Each line in the entries below that holds the string "instead" is to be listed.
§ §
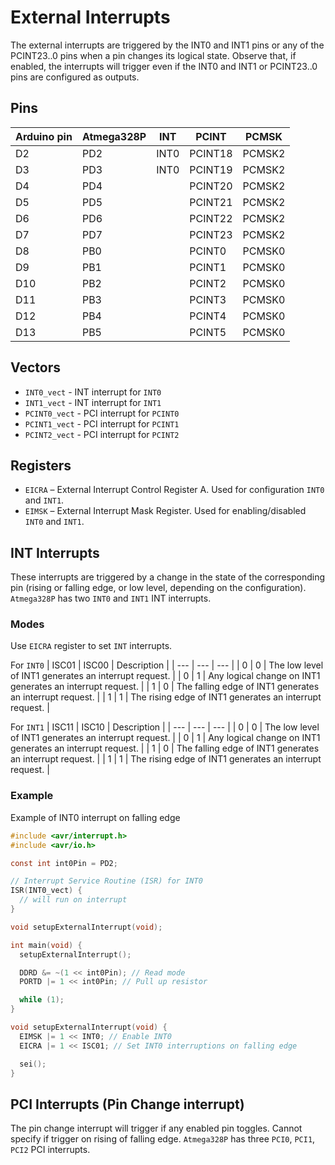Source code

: # External Interrupts
The external interrupts are triggered by the INT0 and INT1 pins or any of the PCINT23..0 pins when a pin changes its logical state. Observe that, if enabled, the interrupts will trigger even if the INT0 and INT1 or PCINT23..0 pins are configured as outputs. 

## Pins
| Arduino pin | Atmega328P | INT | PCINT | PCMSK |
| --- | --- | --- | --- | --- |
| D2 | PD2 | INT0 | PCINT18 | PCMSK2 |
| D3 | PD3 | INT0 | PCINT19 | PCMSK2 |
| D4 | PD4 | | PCINT20 | PCMSK2 |
| D5 | PD5 | | PCINT21 | PCMSK2 |
| D6 | PD6 | | PCINT22 | PCMSK2 |
| D7 | PD7 | | PCINT23 | PCMSK2 |
| D8 | PB0 | | PCINT0 | PCMSK0 |
| D9 | PB1 | | PCINT1 | PCMSK0 |
| D10 | PB2 | | PCINT2 | PCMSK0 |
| D11 | PB3 | | PCINT3 | PCMSK0 |
| D12 | PB4 | | PCINT4 | PCMSK0 |
| D13 | PB5 | | PCINT5 | PCMSK0 |

## Vectors
- `INT0_vect` - INT interrupt for `INT0`
- `INT1_vect` - INT interrupt for `INT1`
- `PCINT0_vect` - PCI interrupt for `PCINT0`
- `PCINT1_vect` - PCI interrupt for `PCINT1`
- `PCINT2_vect` - PCI interrupt for `PCINT2`

## Registers
- `EICRA` – External Interrupt Control Register A. Used for configuration `INT0` and `INT1`.
- `EIMSK` – External Interrupt Mask Register. Used for enabling/disabled `INT0` and `INT1`.

## INT Interrupts
These interrupts are triggered by a change in the state of the corresponding pin (rising or falling edge, or low level, depending on the configuration). `Atmega328P` has two `INT0` and `INT1` INT interrupts.

### Modes
Use `EICRA` register to set `INT` interrupts.

For `INT0` 
| ISC01 | ISC00 | Description |
| --- | --- | --- |
| 0 | 0 | The low level of INT1 generates an interrupt request. |
| 0 | 1 | Any logical change on INT1 generates an interrupt request. |
| 1 | 0 | The falling edge of INT1 generates an interrupt request. |
| 1 | 1 | The rising edge of INT1 generates an interrupt request. |

For `INT1` 
| ISC11 | ISC10 | Description |
| --- | --- | --- |
| 0 | 0 | The low level of INT1 generates an interrupt request. |
| 0 | 1 | Any logical change on INT1 generates an interrupt request. |
| 1 | 0 | The falling edge of INT1 generates an interrupt request. |
| 1 | 1 | The rising edge of INT1 generates an interrupt request. |

### Example 
Example of INT0 interrupt on falling edge
```c
#include <avr/interrupt.h>
#include <avr/io.h>

const int int0Pin = PD2;

// Interrupt Service Routine (ISR) for INT0
ISR(INT0_vect) {
  // will run on interrupt
}

void setupExternalInterrupt(void);

int main(void) {
  setupExternalInterrupt();

  DDRD &= ~(1 << int0Pin); // Read mode
  PORTD |= 1 << int0Pin; // Pull up resistor

  while (1);
}

void setupExternalInterrupt(void) {
  EIMSK |= 1 << INT0; // Enable INT0
  EICRA |= 1 << ISC01; // Set INT0 interruptions on falling edge

  sei();
} 
```

## PCI Interrupts (Pin Change interrupt)
The pin change interrupt will trigger if any enabled pin toggles. Cannot specify if trigger on rising of falling edge.
`Atmega328P` has three `PCI0`, `PCI1`, `PCI2` PCI interrupts.




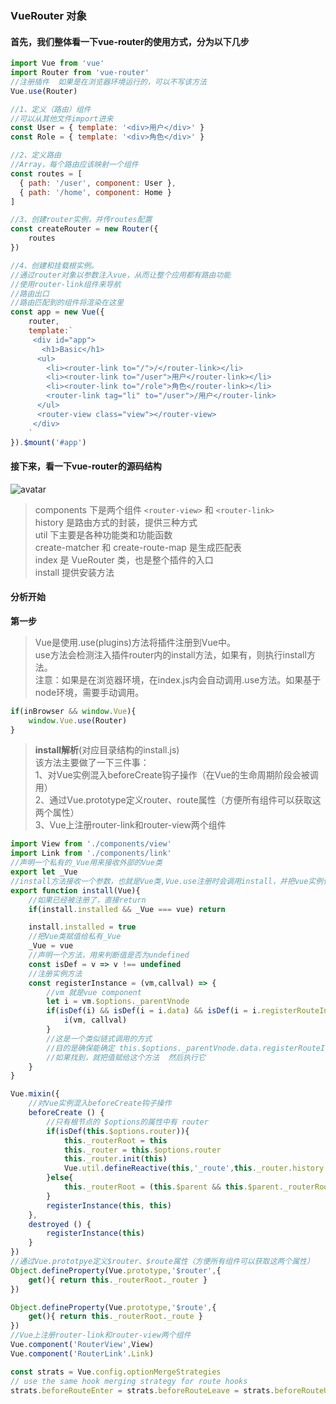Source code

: ### VueRouter 对象
#### **首先，我们整体看一下vue-router的使用方式，分为以下几步**  
```js
import Vue from 'vue'
import Router from 'vue-router'
//注册插件  如果是在浏览器环境运行的，可以不写该方法
Vue.use(Router)

//1、定义（路由）组件 
//可以从其他文件import进来
const User = { template: '<div>用户</div>' }
const Role = { template: '<div>角色</div>' }

//2、定义路由
//Array，每个路由应该映射一个组件
const routes = [
  { path: '/user', component: User },
  { path: '/home', component: Home }
]

//3、创建router实例，并传routes配置
const createRouter = new Router({
    routes
})

//4、创建和挂载根实例。
//通过router对象以参数注入vue，从而让整个应用都有路由功能
//使用router-link组件来导航
//路由出口
//路由匹配到的组件将渲染在这里  
const app = new Vue({
    router,
    template:`
     <div id="app">
       <h1>Basic</h1>
      <ul>
        <li><router-link to="/">/</router-link></li>
        <li><router-link to="/user">用户</router-link></li>
        <li><router-link to="/role">角色</router-link></li>
        <router-link tag="li" to="/user">/用户</router-link>
      </ul>
      <router-view class="view"></router-view>
     </div>
    `
}).$mount('#app')
```
#### **接下来，看一下vue-router的源码结构**

![avatar](/vueImg/vue-router.png)  

>components 下是两个组件 `<router-view>` 和 `<router-link>`  
history 是路由方式的封装，提供三种方式  
util 下主要是各种功能类和功能函数  
create-matcher 和 create-route-map 是生成匹配表  
index 是 VueRouter 类，也是整个插件的入口  
install 提供安装方法    

#### **分析开始**
**第一步**  
>Vue是使用.use(plugins)方法将插件注册到Vue中。  
use方法会检测注入插件router内的install方法，如果有，则执行install方法。  
注意：如果是在浏览器环境，在index.js内会自动调用.use方法。如果基于node环境，需要手动调用。
```js
if(inBrowser && window.Vue){
    window.Vue.use(Router)
}
```
>**install解析**(对应目录结构的install.js)   
该方法主要做了一下三件事：  
1、对Vue实例混入beforeCreate钩子操作（在Vue的生命周期阶段会被调用）   
2、通过Vue.prototype定义router、route属性（方便所有组件可以获取这两个属性）   
3、Vue上注册router-link和router-view两个组件    

```js
import View from './components/view'
import Link from './components/link'
//声明一个私有的_Vue用来接收外部的Vue类
export let _Vue
//install方法接收一个参数，也就是Vue类,Vue.use注册时会调用install，并把vue实例作为第一个参数传入
export function install(Vue){
    //如果已经被注册了，直接return
    if(install.installed && _Vue === vue) return

    install.installed = true
    //把Vue类赋值给私有_Vue
    _Vue = vue
    //声明一个方法，用来判断值是否为undefined
    const isDef = v => v !== undefined
    //注册实例方法
    const registerInstance = (vm,callval) => {
        //vm 就是vue component
        let i = vm.$options._parentVnode
        if(isDef(i) && isDef(i = i.data) && isDef(i = i.registerRouteInstance)){
            i(vm, callval)
        }
        //这是一个类似链式调用的方式
        //目的是确保能确定 this.$options._parentVnode.data.registerRouteInstance存在
        //如果找到，就把值赋给这个方法  然后执行它
    }
}

Vue.mixin({
    //对Vue实例混入beforeCreate钩子操作
    beforeCreate () {
        //只有根节点的 $options的属性中有 router
        if(isDef(this.$options.router)){
            this._routerRoot = this
            this._router = this.$options.router
            this._router.init(this)
            Vue.util.defineReactive(this,'_route',this._router.history.current)
        }else{
            this._routerRoot = (this.$parent && this.$parent._routerRoot) || this
        }
        registerInstance(this, this)
    },
    destroyed () {
        registerInstance(this)
    }
})
//通过Vue.prototpye定义$router、$route属性（方便所有组件可以获取这两个属性）
Object.defineProperty(Vue.prototype,'$router',{
    get(){ return this._routerRoot._router }
})

Object.defineProperty(Vue.prototype,'$route',{
    get(){ return this._routerRoot._route }
})
//Vue上注册router-link和router-view两个组件
Vue.component('RouterView',View)
Vue.component('RouterLink'.Link)

const strats = Vue.config.optionMergeStrategies
// use the same hook merging strategy for route hooks
strats.beforeRouteEnter = strats.beforeRouteLeave = strats.beforeRouteUpdate = strats.created
```



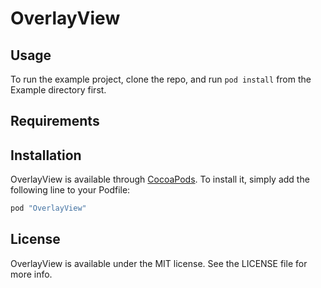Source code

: # OverlayView


## Usage

To run the example project, clone the repo, and run `pod install` from the Example directory first.

## Requirements

## Installation

OverlayView is available through [CocoaPods](http://cocoapods.org). To install
it, simply add the following line to your Podfile:

```ruby
pod "OverlayView"
```

## License

OverlayView is available under the MIT license. See the LICENSE file for more info.
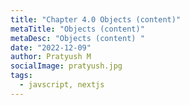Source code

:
 ```yaml
---
title: "Chapter 4.0 Objects (content)"
metaTitle: "Objects (content)"
metaDesc: "Objects (content) "
date: "2022-12-09"
author: Pratyush M
socialImage: pratyush.jpg
tags:
  - javscript, nextjs
---
```


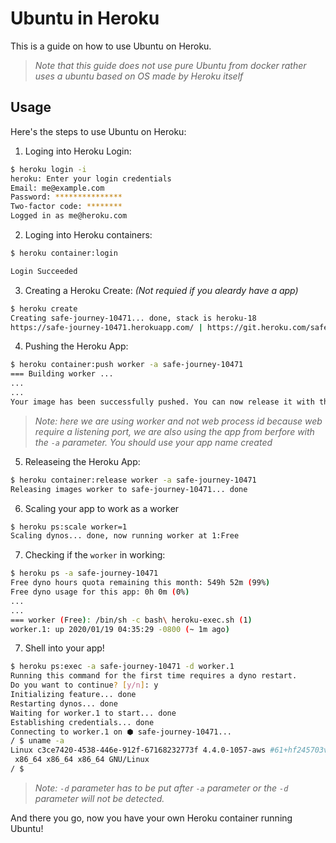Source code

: # Ubuntu in Heroku

This is a guide on how to use Ubuntu on Heroku.

> *Note that this guide does not use pure Ubuntu from docker rather uses a ubuntu based on OS made by Heroku itself*

## Usage

Here's the steps to use Ubuntu on Heroku:

1. Loging into Heroku Login:
```bash
$ heroku login -i
heroku: Enter your login credentials
Email: me@example.com
Password: ***************
Two-factor code: ********
Logged in as me@heroku.com
```
2. Loging into Heroku containers:
```bash
$ heroku container:login

Login Succeeded
```
3. Creating a Heroku Create: *(Not requied if you aleardy have a app)*
```bash
$ heroku create
Creating safe-journey-10471... done, stack is heroku-18
https://safe-journey-10471.herokuapp.com/ | https://git.heroku.com/safe-journey-10471.git
```
4. Pushing the Heroku App:
```bash
$ heroku container:push worker -a safe-journey-10471
=== Building worker ...
...
...
Your image has been successfully pushed. You can now release it with the 'container:release' command.
```
> *Note: here we are using worker and not web process id because web require a listening port, we are also using the app from berfore with the `-a` parameter. You should use your app name created*
5. Releaseing the Heroku App:
```bash
$ heroku container:release worker -a safe-journey-10471
Releasing images worker to safe-journey-10471... done
```
6. Scaling your app to work as a worker
```bash
$ heroku ps:scale worker=1 
Scaling dynos... done, now running worker at 1:Free
``` 
7. Checking if the `worker` in working:
```bash
$ heroku ps -a safe-journey-10471
Free dyno hours quota remaining this month: 549h 52m (99%)
Free dyno usage for this app: 0h 0m (0%)
...
...
=== worker (Free): /bin/sh -c bash\ heroku-exec.sh (1)
worker.1: up 2020/01/19 04:35:29 -0800 (~ 1m ago)
```
7. Shell into your app!
```bash
$ heroku ps:exec -a safe-journey-10471 -d worker.1
Running this command for the first time requires a dyno restart.
Do you want to continue? [y/n]: y
Initializing feature... done
Restarting dynos... done
Waiting for worker.1 to start... done
Establishing credentials... done
Connecting to worker.1 on ⬢ safe-journey-10471...
/ $ uname -a
Linux c3ce7420-4538-446e-912f-67168232773f 4.4.0-1057-aws #61+hf245703v20191104b1-Ubuntu SMP Mon Nov 4 15:32:25 UTC 2019
 x86_64 x86_64 x86_64 GNU/Linux
/ $
```
> *Note: `-d` parameter has to be put after `-a` parameter or the `-d` parameter will not be detected.* 

And there you go, now you have your own Heroku container running Ubuntu!
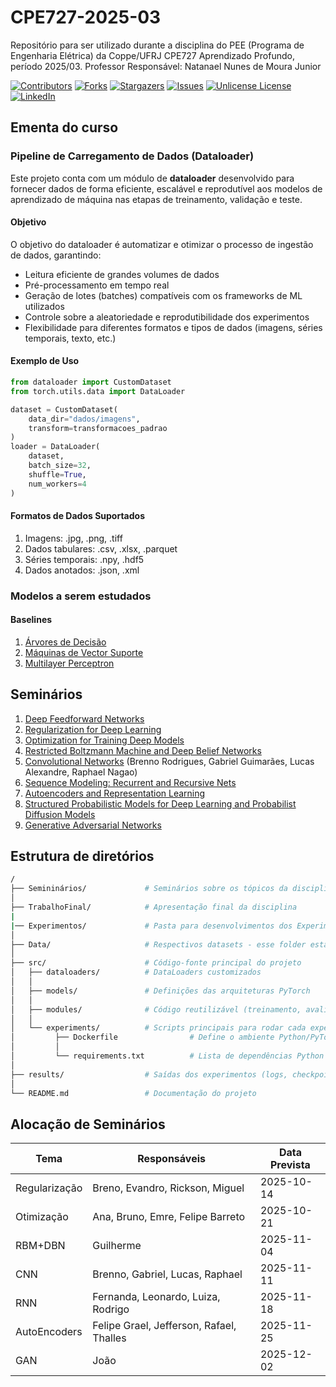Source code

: # CPE727-2025-03
Repositório para ser utilizado durante a disciplina do PEE (Programa de Engenharia Elétrica) da Coppe/UFRJ CPE727 Aprendizado Profundo, período 2025/03. Professor Responsável: Natanael Nunes de Moura Junior

<!-- PROJECT SHIELDS -->
<!--
*** I'm using markdown "reference style" links for readability.
*** Reference links are enclosed in brackets [ ] instead of parentheses ( ).
*** See the bottom of this document for the declaration of the reference variables
*** for contributors-url, forks-url, etc. This is an optional, concise syntax you may use.
*** https://www.markdownguide.org/basic-syntax/#reference-style-links
-->
[![Contributors][contributors-shield]][contributors-url]
[![Forks][forks-shield]][forks-url]
[![Stargazers][stars-shield]][stars-url]
[![Issues][issues-shield]][issues-url]
[![Unlicense License][license-shield]][license-url]
[![LinkedIn][linkedin-shield]][linkedin-url]


<!-- MARKDOWN LINKS & IMAGES -->
<!-- https://www.markdownguide.org/basic-syntax/#reference-style-links -->
[contributors-shield]: https://img.shields.io/github/contributors/natmourajr/CPE727-2025-03.svg?style=for-the-badge
[contributors-url]: https://github.com/natmourajr/CPE727-2025-03/graphs/contributors
[forks-shield]: https://img.shields.io/github/forks/natmourajr/CPE727-2025-03.svg?style=for-the-badge
[forks-url]: https://github.com/natmourajr/CPE727-2025-03/network/members
[stars-shield]: https://img.shields.io/github/stars/natmourajr/CPE727-2025-03.svg?style=for-the-badge
[stars-url]: https://github.com/natmourajr/CPE727-2025-03/stargazers
[issues-shield]: https://img.shields.io/github/issues/natmourajr/CPE727-2025-03.svg?style=for-the-badge
[issues-url]: https://github.com/natmourajr/CPE727-2025-03/issues
[license-shield]: https://img.shields.io/github/license/natmourajr/CPE727-2025-03.svg?style=for-the-badge
[license-url]: https://github.com/natmourajr/CPE727-2025-03/blob/master/LICENSE.txt
[linkedin-shield]: https://img.shields.io/badge/-LinkedIn-black.svg?style=for-the-badge&logo=linkedin&colorB=555
[linkedin-url]: www.linkedin.com/in/natanael-moura-junior-425a3294


## Ementa do curso

### Pipeline de Carregamento de Dados (Dataloader)

Este projeto conta com um módulo de **dataloader** desenvolvido para fornecer dados de forma eficiente, escalável e reprodutível aos modelos de aprendizado de máquina nas etapas de treinamento, validação e teste.

#### Objetivo

O objetivo do dataloader é automatizar e otimizar o processo de ingestão de dados, garantindo:
- Leitura eficiente de grandes volumes de dados
- Pré-processamento em tempo real
- Geração de lotes (batches) compatíveis com os frameworks de ML utilizados
- Controle sobre a aleatoriedade e reprodutibilidade dos experimentos
- Flexibilidade para diferentes formatos e tipos de dados (imagens, séries temporais, texto, etc.)

#### Exemplo de Uso

```python
from dataloader import CustomDataset
from torch.utils.data import DataLoader

dataset = CustomDataset(
    data_dir="dados/imagens",
    transform=transformacoes_padrao
)
loader = DataLoader(
    dataset,
    batch_size=32,
    shuffle=True,
    num_workers=4
)
```
#### Formatos de Dados Suportados
1. Imagens: .jpg, .png, .tiff
2. Dados tabulares: .csv, .xlsx, .parquet
3. Séries temporais: .npy, .hdf5
4. Dados anotados: .json, .xml


### Modelos a serem estudados

#### Baselines
1. [Árvores de Decisão](https://scikit-learn.org/stable/modules/tree.html)
2. [Máquinas de Vector Suporte](https://scikit-learn.org/stable/modules/svm.html)
3. [Multilayer Perceptron](https://pytorch.org/)

## Seminários

1. [Deep Feedforward Networks](https://github.com/natmourajr/CPE727-2025-03/tree/b90a4f003da77668480529911ec03df1c1c3891e/Seminarios/1%20-%20DeepNN)
2. [Regularization for Deep Learning](https://github.com/natmourajr/CPE727-2025-03/tree/b90a4f003da77668480529911ec03df1c1c3891e/Seminarios/2%20-%20Regularization)
3. [Optimization for Training Deep Models](https://github.com/natmourajr/CPE727-2025-03/tree/b90a4f003da77668480529911ec03df1c1c3891e/Seminarios/3%20-%20Optimization)
4. [Restricted Boltzmann Machine and Deep Belief Networks](https://github.com/natmourajr/CPE727-2025-03/tree/b90a4f003da77668480529911ec03df1c1c3891e/Seminarios/4%20-%20RBM)
5. [Convolutional Networks](https://github.com/natmourajr/CPE727-2025-03/tree/131c2798fab077d985cd4eb8965632ec57d4a12e/Seminarios/5%20-%20CNN) (Brenno Rodrigues, Gabriel Guimarães, Lucas Alexandre, Raphael Nagao)
6. [Sequence Modeling: Recurrent and Recursive Nets](https://github.com/natmourajr/CPE727-2025-03/tree/131c2798fab077d985cd4eb8965632ec57d4a12e/Seminarios/6%20-%20RNN)
7. [Autoencoders and Representation Learning](https://github.com/natmourajr/CPE727-2025-03/tree/131c2798fab077d985cd4eb8965632ec57d4a12e/Seminarios/7%20-%20AE)
8. [Structured Probabilistic Models for Deep Learning and Probabilist Diffusion Models](https://github.com/natmourajr/CPE727-2025-03/tree/131c2798fab077d985cd4eb8965632ec57d4a12e/Seminarios/8%20-%20DPDM)
9. [Generative Adversarial Networks](https://github.com/natmourajr/CPE727-2025-03/tree/131c2798fab077d985cd4eb8965632ec57d4a12e/Seminarios/9%20-%20GAN)


## Estrutura de diretórios

```Bash
/
├── Semininários/             # Seminários sobre os tópicos da disciplina  
│
├── TrabalhoFinal/            # Apresentação final da disciplina
|
|── Experimentos/             # Pasta para desenvolvimentos dos Experimentos
│
├── Data/                     # Respectivos datasets - esse folder está no gitignore (adicione as pastas no seu computador local)
│
├── src/                      # Código-fonte principal do projeto
│   ├── dataloaders/          # DataLoaders customizados
│   │
│   ├── models/               # Definições das arquiteturas PyTorch
│   │
│   ├── modules/              # Código reutilizável (treinamento, avaliação, otimização, regularização)
│   │
│   └── experiments/          # Scripts principais para rodar cada experimento
│    	  ├── Dockerfile                # Define o ambiente Python/PyTorch/CUDA
│		  │
│		  └── requirements.txt          # Lista de dependências Python
│
├── results/                  # Saídas dos experimentos (logs, checkpoints, métricas)
│
└── README.md                 # Documentação do projeto
```

## Alocação de Seminários

| Tema | Responsáveis | Data Prevista |
|----|----|----|
| Regularização | Breno, Evandro, Rickson, Miguel | 2025-10-14 |
| Otimização | Ana, Bruno, Emre, Felipe Barreto | 2025-10-21 |
| RBM+DBN | Guilherme | 2025-11-04 |
| CNN | Brenno, Gabriel, Lucas, Raphael | 2025-11-11 |
| RNN | Fernanda, Leonardo, Luiza, Rodrigo | 2025-11-18 |
| AutoEncoders | Felipe Grael, Jefferson, Rafael, Thalles | 2025-11-25 |
| GAN | João | 2025-12-02 |

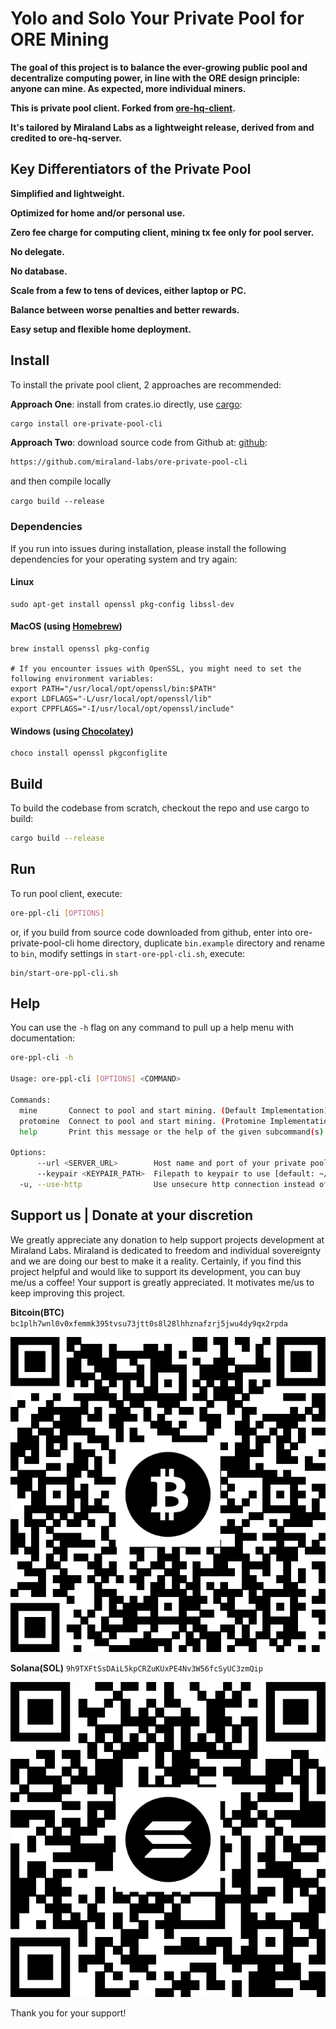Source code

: # Yolo and Solo Your Private Pool for ORE Mining

**The goal of this project is to balance the ever-growing public pool and decentralize computing power, in line with the ORE design principle: anyone can mine. As expected, more individual miners.**

**This is private pool client. Forked from [ore-hq-client](https://github.com/Kriptikz/ore-hq-client.git).**

**It's tailored by Miraland Labs as a lightweight release, derived from and credited to ore-hq-server.**

## Key Differentiators of the Private Pool

**Simplified and lightweight.**

**Optimized for home and/or personal use.**

**Zero fee charge for computing client, mining tx fee only for pool server.**

**No delegate.**

**No database.**

**Scale from a few to tens of devices, either laptop or PC.**

**Balance between worse penalties and better rewards.**

**Easy setup and flexible home deployment.**

## Install

To install the private pool client, 2 approaches are recommended:

**Approach One**: install from crates.io directly, use [cargo](https://doc.rust-lang.org/cargo/getting-started/installation.html):

```sh
cargo install ore-private-pool-cli
```

**Approach Two**: download source code from Github at: [github](https://github.com/miraland-labs/ore-private-pool-cli):

```sh
https://github.com/miraland-labs/ore-private-pool-cli
```

and then compile locally

`cargo build --release`

### Dependencies

If you run into issues during installation, please install the following dependencies for your operating system and try again:

#### Linux

```
sudo apt-get install openssl pkg-config libssl-dev
```

#### MacOS (using [Homebrew](https://brew.sh/))

```
brew install openssl pkg-config

# If you encounter issues with OpenSSL, you might need to set the following environment variables:
export PATH="/usr/local/opt/openssl/bin:$PATH"
export LDFLAGS="-L/usr/local/opt/openssl/lib"
export CPPFLAGS="-I/usr/local/opt/openssl/include"
```

#### Windows (using [Chocolatey](https://chocolatey.org/))

```
choco install openssl pkgconfiglite
```

## Build

To build the codebase from scratch, checkout the repo and use cargo to build:

```sh
cargo build --release
```

## Run

To run pool client, execute:

```sh
ore-ppl-cli [OPTIONS]
```

or, if you build from source code downloaded from github, enter into ore-private-pool-cli home directory,
duplicate `bin.example` directory and rename to `bin`, modify settings in `start-ore-ppl-cli.sh`, execute:

```
bin/start-ore-ppl-cli.sh
```

## Help

You can use the `-h` flag on any command to pull up a help menu with documentation:

```sh
ore-ppl-cli -h

Usage: ore-ppl-cli [OPTIONS] <COMMAND>

Commands:
  mine       Connect to pool and start mining. (Default Implementation)
  protomine  Connect to pool and start mining. (Protomine Implementation)
  help       Print this message or the help of the given subcommand(s)

Options:
      --url <SERVER_URL>        Host name and port of your private pool server to connect to, it can also be your LAN ip address:port like: 172.xxx.xx.xxx:3000, 192.xxx.xx.xxx:3000 [default: orepool.miraland.io:3000]
      --keypair <KEYPAIR_PATH>  Filepath to keypair to use [default: ~/.config/solana/id.json]
  -u, --use-http                Use unsecure http connection instead of https.
```

## Support us | Donate at your discretion

We greatly appreciate any donation to help support projects development at Miraland Labs. Miraland is dedicated to freedom and individual sovereignty and we are doing our best to make it a reality.
Certainly, if you find this project helpful and would like to support its development, you can buy me/us a coffee!
Your support is greatly appreciated. It motivates me/us to keep improving this project.

**Bitcoin(BTC)**
`bc1plh7wnl0v0xfemmk395tvsu73jtt0s8l28lhhznafzrj5jwu4dy9qx2rpda`

![Donate BTC to Miraland Development](donations/donate-btc-qr-code.png)

**Solana(SOL)**
`9h9TXFtSsDAiL5kpCRZuKUxPE4Nv3W56fcSyUC3zmQip`

![Donate SOL to Miraland Development](donations/donate-sol-qr-code.png)

Thank you for your support!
§ §
SOLUTION:
*** Reference links are enclosed in brackets [ ] instead of parentheses ( ).
  -u, --use-http                Use unsecure http connection instead of https.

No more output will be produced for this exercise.